Task description:
Please print the entries below exactly, from the line with "than reflecting the" through the line with "their posting hour", including both of those lines and leaving out all others.

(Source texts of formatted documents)
......
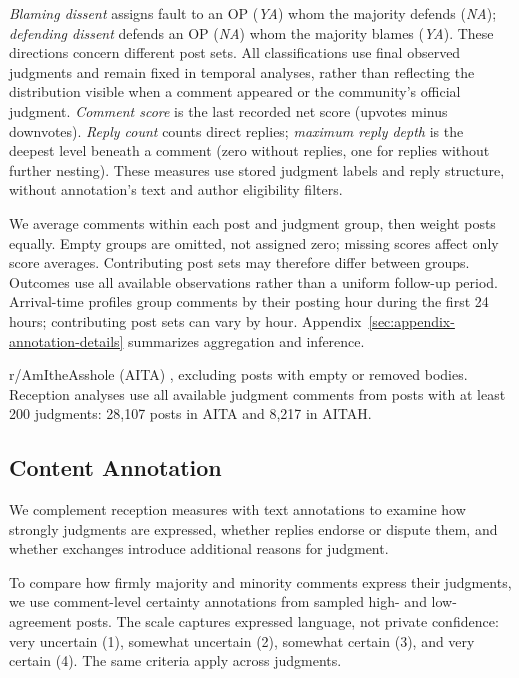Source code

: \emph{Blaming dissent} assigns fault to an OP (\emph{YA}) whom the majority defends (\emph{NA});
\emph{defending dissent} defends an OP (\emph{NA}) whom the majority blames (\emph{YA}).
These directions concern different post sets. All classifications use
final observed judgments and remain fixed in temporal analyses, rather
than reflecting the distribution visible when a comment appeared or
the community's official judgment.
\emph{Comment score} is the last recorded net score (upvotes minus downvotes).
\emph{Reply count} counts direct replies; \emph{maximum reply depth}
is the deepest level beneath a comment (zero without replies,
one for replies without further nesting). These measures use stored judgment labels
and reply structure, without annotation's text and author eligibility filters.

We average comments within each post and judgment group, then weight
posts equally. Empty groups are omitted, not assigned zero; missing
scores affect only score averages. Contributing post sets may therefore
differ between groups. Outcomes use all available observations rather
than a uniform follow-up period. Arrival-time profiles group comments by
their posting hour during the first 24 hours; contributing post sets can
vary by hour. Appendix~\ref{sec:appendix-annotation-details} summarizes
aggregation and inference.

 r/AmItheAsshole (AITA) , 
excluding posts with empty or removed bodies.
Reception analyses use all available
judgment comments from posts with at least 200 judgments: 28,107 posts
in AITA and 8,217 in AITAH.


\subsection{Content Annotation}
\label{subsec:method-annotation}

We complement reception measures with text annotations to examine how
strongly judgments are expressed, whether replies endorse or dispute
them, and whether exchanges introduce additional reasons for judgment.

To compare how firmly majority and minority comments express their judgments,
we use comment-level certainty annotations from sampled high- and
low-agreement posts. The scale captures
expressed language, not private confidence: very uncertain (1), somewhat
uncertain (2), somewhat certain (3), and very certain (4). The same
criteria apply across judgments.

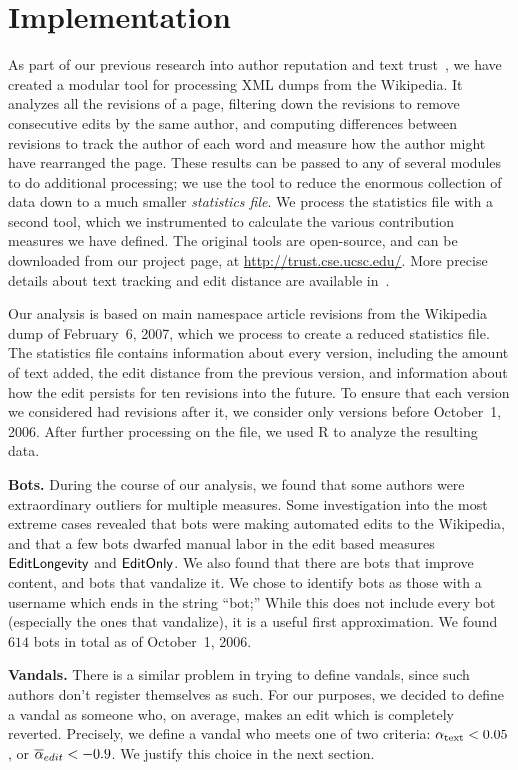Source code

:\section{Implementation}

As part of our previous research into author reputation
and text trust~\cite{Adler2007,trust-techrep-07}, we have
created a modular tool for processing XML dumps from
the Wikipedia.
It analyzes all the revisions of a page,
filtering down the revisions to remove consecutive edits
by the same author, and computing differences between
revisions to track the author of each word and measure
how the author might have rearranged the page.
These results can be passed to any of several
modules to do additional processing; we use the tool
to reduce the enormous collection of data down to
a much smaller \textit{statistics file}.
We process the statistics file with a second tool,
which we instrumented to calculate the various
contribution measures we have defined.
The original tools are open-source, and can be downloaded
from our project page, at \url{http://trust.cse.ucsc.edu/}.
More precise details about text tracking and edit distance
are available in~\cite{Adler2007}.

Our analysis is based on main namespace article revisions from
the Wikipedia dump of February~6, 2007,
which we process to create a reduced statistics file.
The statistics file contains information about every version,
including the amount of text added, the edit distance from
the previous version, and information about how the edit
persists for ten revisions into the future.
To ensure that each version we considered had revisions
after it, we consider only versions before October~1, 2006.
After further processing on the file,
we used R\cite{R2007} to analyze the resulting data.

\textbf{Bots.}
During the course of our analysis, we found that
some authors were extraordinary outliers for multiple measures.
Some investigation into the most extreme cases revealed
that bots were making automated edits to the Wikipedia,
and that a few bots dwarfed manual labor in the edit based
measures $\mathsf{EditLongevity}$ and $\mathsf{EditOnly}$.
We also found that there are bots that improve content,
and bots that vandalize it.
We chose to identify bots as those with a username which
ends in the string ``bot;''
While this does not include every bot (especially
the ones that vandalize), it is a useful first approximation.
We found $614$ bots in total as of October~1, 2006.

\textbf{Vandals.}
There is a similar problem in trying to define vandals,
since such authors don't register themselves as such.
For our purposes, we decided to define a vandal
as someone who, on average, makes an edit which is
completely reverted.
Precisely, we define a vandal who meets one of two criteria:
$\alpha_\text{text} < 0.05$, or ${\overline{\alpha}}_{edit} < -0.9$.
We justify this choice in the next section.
......
Task response:
than reflecting the distribution visible when a comment appeared or
the community's official judgment.
\emph{Comment score} is the last recorded net score (upvotes minus downvotes).
\emph{Reply count} counts direct replies; \emph{maximum reply depth}
is the deepest level beneath a comment (zero without replies,
one for replies without further nesting). These measures use stored judgment labels
and reply structure, without annotation's text and author eligibility filters.

We average comments within each post and judgment group, then weight
posts equally. Empty groups are omitted, not assigned zero; missing
scores affect only score averages. Contributing post sets may therefore
differ between groups. Outcomes use all available observations rather
than a uniform follow-up period. Arrival-time profiles group comments by
their posting hour during the first 24 hours; contributing post sets can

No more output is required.